Quatro das sete indicações geograficas de SC são de produtos da Serra

Santa Catarina conta atualmente com sete Indicações Geográficas, todas obtidas com apoio da Epagri, sendo que quatro delas de produtos da Serra:

Queijo artesanal serrano 

A história do queijo artesanal serrano remonta a 1730, com o início do tropeirismo em Santa Catarina e o surgimento das primeiras propriedades rurais na Serra Catarinense. O produto reúne características únicas e o “saber-fazer” que atravessou o Atlântico com os portugueses. A região produtora abrange 18 municípios de Santa Catarina e 16 do Rio Grande do Sul.

Mais de 2 mil famílias catarinenses produzem esse queijo. Ele é feito com leite de vacas de raças de corte ou mista alimentadas basicamente com pastagens nativas e tem maior percentual de gordura. A produção ocorre em propriedades que se dedicam à pecuária de corte, com métodos tradicionais, mão-de-obra familiar e reduzido padrão tecnológico.

A busca pela Indicação Geográfica iniciou em 2009 por iniciativa da Epagri e de uma rede de instituições. O processo foi concluído em março de 2020, quando o INPI concedeu para o produto a Indicação Geográfica Campos de Cima da Serra na modalidade Denominação de Origem.

Vinhos de altitude 

A qualidade dos vinhos de altitude catarinenses, reconhecida pelas características de solo, altitude, clima da região e também por variedades de uvas e técnicas de cultivo aplicadas, resultou na Indicação Geográfica Vinhos de Altitude de Santa Catarina, concedida em junho de 2021.

O selo do INPI reconhece os Vinhos de Altitude produzidos no municípios de Rancho Queimado, Anitápolis, Alfredo Wagner, Bom Retiro, Urubici, Bom Jardim da Serra, São Joaquim, Urupema, Painel, Lages, Capão Alto, Campo Belo do Sul, São José do Cerrito, Vargem, Brunópolis, Curitibanos, Frei Rogério, Monte Carlo, Tangará, Fraiburgo, Pinheiro Preto, Videira, Rio das Antas, Iomerê, Arroio Trinta, Santo Veloso, Treze Tílias, Macieira, Caçador, Vargem Bonita e Água Doce.

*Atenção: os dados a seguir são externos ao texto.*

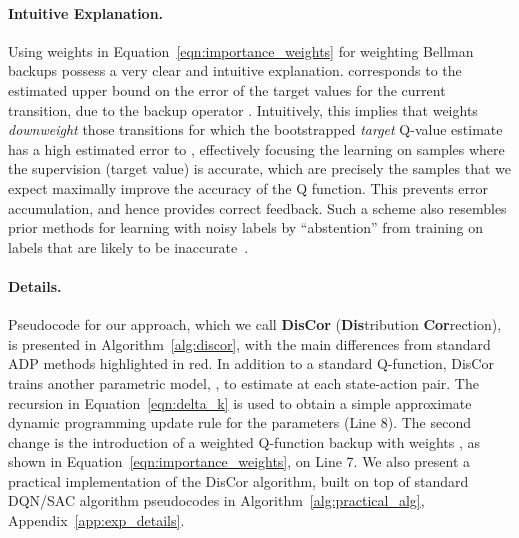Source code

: \documentclass[jmlr]{article}
\begin{document}
\paragraph{Intuitive Explanation.} Using weights  in Equation~\ref{eqn:importance_weights} for weighting Bellman backups possess a very clear and intuitive explanation.  corresponds to the estimated upper bound on the error of the target values for the current transition, due to the backup operator . Intuitively, this implies that weights  \textit{downweight} those transitions for which the bootstrapped \emph{target} Q-value estimate has a high estimated error to , 
effectively focusing the learning on samples where the supervision (target value) is accurate,
which are precisely the samples that we expect maximally improve the accuracy of the Q function. 
This prevents error accumulation, and hence provides correct feedback. Such a scheme also resembles prior methods for learning with noisy labels by ``abstention'' from training on labels that are likely to be inaccurate~\citep{absention}.


\paragraph{Details.} Pseudocode for our approach, which we call \textbf{DisCor} (\textbf{Dis}tribution \textbf{Cor}rection), is presented in Algorithm~\ref{alg:discor}, with the main differences from standard ADP methods highlighted in red. In addition to a standard Q-function, DisCor trains another parametric model, , to estimate  at each state-action pair. The recursion in Equation~\ref{eqn:delta_k} is used to obtain a simple approximate dynamic programming update rule for the parameters  (Line 8).
The second change is the introduction of a weighted Q-function backup with weights , as shown in Equation~\ref{eqn:importance_weights}, on Line 7. 
We also present a practical implementation of the DisCor algorithm, built on top of standard DQN/SAC algorithm pseudocodes in Algorithm~\ref{alg:practical_alg}, Appendix~\ref{app:exp_details}. 
\end{document}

Os produtos reconhecidos são os vinhos finos, vinhos nobres, vinhos licorosos, espumante natural e vinho moscatel, e o brandy de Santa Catarina. São mais de 300 hectares de área cultivada, e mais de 1 milhão de garrafas produzidas anualmente.

Mel de melato da bracatinga 

A cada dois anos, nos anos pares, os bracatingais do Sul do Brasil são infestados por cochonilhas, que se fixam no tronco das árvores e se alimentam da seiva, excretando um líquido adocicado, o melato. Este líquido, que fica depositado nas partes externas da planta, é utilizado como matéria-prima pelas abelhas da espécie Apis mellifera e, a partir dessa associação, é elaborado o mel de melato de bracatinga.

Esse fenômeno ocorre apenas em áreas com altitudes acima de 700 metros no Planalto Sul Brasileiro, em condições específicas de clima e geografia. Graças a essas singularidades, Santa Catarina conquistou, em julho de 2021, a Indicação Geográfica do Mel de Melato da Bracatinga do Planalto Sul Brasileiro, na categoria Denominação de Origem . Ela abrange uma área de 134 municípios, sendo 107 de Santa Catarina, 12 do Paraná e 15 do Rio Grande do Sul.

O mel de melato da bracatinga é mais escuro e amargo que o mel silvestre. Por isso, durante muito tempo não foi valorizado no Brasil. Foi a partir do envio de amostras para a Alemanha, que houve o reconhecimento da qualidade desse mel típico da região do Planalto Sul Brasileiro.

Maçã Fuji 

Indicação Geográfica da Maçã Fuji da Região de São Joaquim veio em agosto de 2021 e abrange uma área de 4.928 km² nos municípios de São Joaquim, Bom Jardim da Serra, Urupema, Urubici e Painel.

A maçã Fuji produzida na região de São Joaquim destaca-se por suas características únicas de cor, formato e sabor, entre outras. A elevada altitude da região delimitada pela IG (acima de 1100 metros) é fator determinante para essas diferenciações.

O clima tipicamente mais frio da região de São Joaquim resulta em ciclo vegetativo mais longo com floração antecipada e colheita mais tardia, possibilitando a formação de frutos com maior tamanho e peso. Maçãs Fuji submetidas a temperaturas mais baixas nas semanas que antecedem a colheita são mais suscetíveis à ocorrência de pingo de mel, distúrbio fisiológico que deixa o fruto mais doce.

Estes diferenciais fazem a maçã Fuji da Região de São Joaquim ser considerada uma das melhores do mundo, possuindo um amplo mercado consumidor.